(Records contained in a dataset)
════════

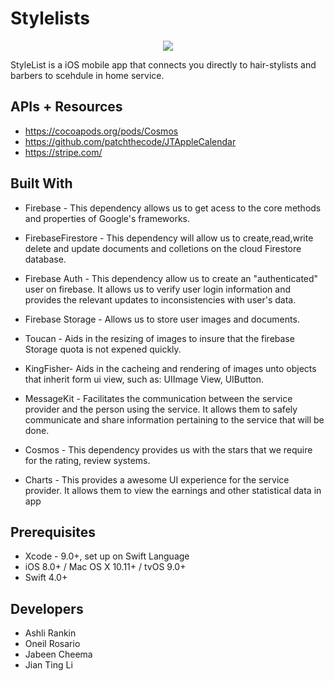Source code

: # Stylelists

<p align="center">
  <img src="https://user-images.githubusercontent.com/43770152/55572518-bf5bd480-56d5-11e9-8d84-ac654ef9d95b.png" />
</p>


StyleList is a iOS mobile app that connects you directly to hair-stylists and barbers to scehdule in home service. 


## APIs + Resources 

* https://cocoapods.org/pods/Cosmos
* https://github.com/patchthecode/JTAppleCalendar
* https://stripe.com/

## Built With

* Firebase - This dependency allows us to get acess to the core methods and properties of Google's frameworks.

* FirebaseFirestore -  This dependency will allow us to create,read,write delete and update documents and colletions on the cloud Firestore database.

* Firebase Auth - This dependency allow us to create an "authenticated" user on firebase. It allows us to verify user login information and provides the relevant updates to inconsistencies with user's data. 

* Firebase Storage - Allows us to store user images and documents.

* Toucan - Aids in the resizing of images to insure that the firebase Storage quota is not expened quickly.

* KingFisher- Aids in the cacheing and rendering of images unto objects that inherit form ui view, such as: UIImage View, UIButton.

* MessageKit - Facilitates the communication between the service provider and the person using the service. It allows them to safely communicate and share information pertaining to the service that will be done.

* Cosmos - This dependency provides us with the stars that we require for the rating, review systems.

* Charts - This provides a awesome UI experience for the service provider. It allows them to view the earnings and other statistical data in app

## Prerequisites

* Xcode - 9.0+, set up on Swift Language
* iOS 8.0+ / Mac OS X 10.11+ / tvOS 9.0+
* Swift 4.0+

## Developers

* Ashli Rankin 
* Oneil Rosario
* Jabeen Cheema
* Jian Ting Li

════════

> [TASK BRIEF] Keep to the lines from the one containing "## Developers" to the end of the entries above, and retype them exactly.

> [SOLUTION TO THIS TASK]
## Developers

* Ashli Rankin 
* Oneil Rosario
* Jabeen Cheema
* Jian Ting Li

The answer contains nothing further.